Specifically, the resolution, accessible at http://www.rabbis.org/news/article.cfm?id=105891, calls upon rabbis to discuss, in public settings, the communal prevalence, human impacts and treatable nature of common psychiatric and psychological disorders. We might expand that to include increasing our own awareness and discussion of the same in our casual conversations around the Shabbos table or in shul. Normalizing the issues, and ridding a lot of the misinformation “out there,” might empower friends and neighbors who could benefit from treatment to pursue it.
At the same time, rabbis and roshei yeshiva are being asked to take a lead in acknowledging the prevalence of psychiatric disorders and to work to end the stigma surrounding their existence and treatment. This is especially important in terms of being able to discourage our congregants’ automatic disqualification of a potential marriage partner due to a family history of certain psychiatric disorders. Being able to advise our congregants and talmidim from the perspective of knowledge will go far in building other great structures—batim ne’emanim b’Yisrael.

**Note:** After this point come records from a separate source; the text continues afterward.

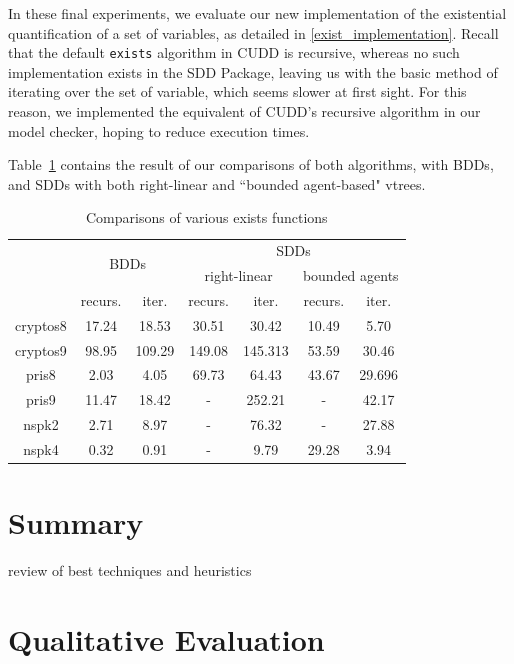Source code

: \documentclass[11pt]{report}
\begin{document}
In these final experiments, we evaluate our new implementation of the existential quantification of a set of variables, as detailed in \ref{exist_implementation}. Recall that the default \texttt{exists} algorithm in CUDD is recursive, whereas no such implementation exists in the SDD Package, leaving us with the basic method of iterating over the set of variable, which seems slower at first sight. For this reason, we implemented the equivalent of CUDD's recursive algorithm in our model checker, hoping to reduce execution times. 

Table~\ref{table:existcomparisons} contains the result of our comparisons of both algorithms, with BDDs, and SDDs with both right-linear and ``bounded agent-based" vtrees.


\begin{table}
\centering
\begin{tabular}{|*{7}{c|}}
\hline
 &\multicolumn{2}{c|}{\multirow{2}{*}{BDDs}} & \multicolumn{4}{c|}{SDDs}  \\ \cline{4-7}
 & \multicolumn{2}{c|}{}& \multicolumn{2}{c|}{right-linear}& \multicolumn{2}{c|}{bounded agents}\\ \hline
 & recurs. & iter. & recurs. & iter. & recurs. & iter. \\ \hline 
cryptos8 &17.24 & 18.53 & 30.51 & 30.42 & 10.49 & 5.70\\ \hline
cryptos9 & 98.95  & 109.29 & 149.08 & 145.313 & 53.59 & 30.46\\ \hline
pris8 & 2.03 & 4.05  & 69.73&64.43  &43.67 & 29.696 \\ \hline
pris9 & 11.47& 18.42 & - & 252.21 & -& 42.17 \\ \hline
nspk2 & 2.71 & 8.97 & - & 76.32 & -& 27.88\\ \hline
nspk4 & 0.32 & 0.91 & - & 9.79 & 29.28 & 3.94 \\ \hline
\end{tabular}
\caption{Comparisons of various exists functions}
\label{table:existcomparisons}
\end{table}

\section{Summary}

review of best techniques and heuristics

\section{Qualitative Evaluation}
\end{document}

Finally, our community is being encouraged to support and embrace, with sensitivity and understanding, our fellow Jews who live with different psychiatric conditions, as well as their friends and families. Whether we are at our Shabbos or Yom Tov tables and invite our friends and neighbors in, or phone someone “just to check in and let them know” we care, and especially during synagogue services where bringing people in and sitting with them and making them a part is so crucial to their self-esteem and mental health, we can meet the challenges. In doing so, we fulfill the precepts of nosei be’ol im chaveiro (sharing another’s burdens as our own) and ve’ahavta le’re’acha ka’mocha (loving your neighbor as yourself).
I was recently in contact with one of the researchers of the original study in 1986. We discussed our theories as to what a 30-year follow-up might look like today. We agreed that the result would demonstrate much progress, and with continued work as a community actively combatting its own stigma issues head-on, the potentials are even more encouraging.
By Rabbi Jonathan Schwartz, PsyD
Rabbi Jonathan Schwartz, Psy.D, is the senior rav of Congregation Adath Israel in Elizabeth/Hillside, New Jersey, clinical director of the Center for Anxiety Relief in Union, New Jersey, and a known authority on mental health issues and the Orthodox Jewish community. A sought-after lecturer and teacher, Rabbi Dr. Schwartz is currently facilitating a YU/CJF course for rabbis titled “Confronting Mental Health Issues.”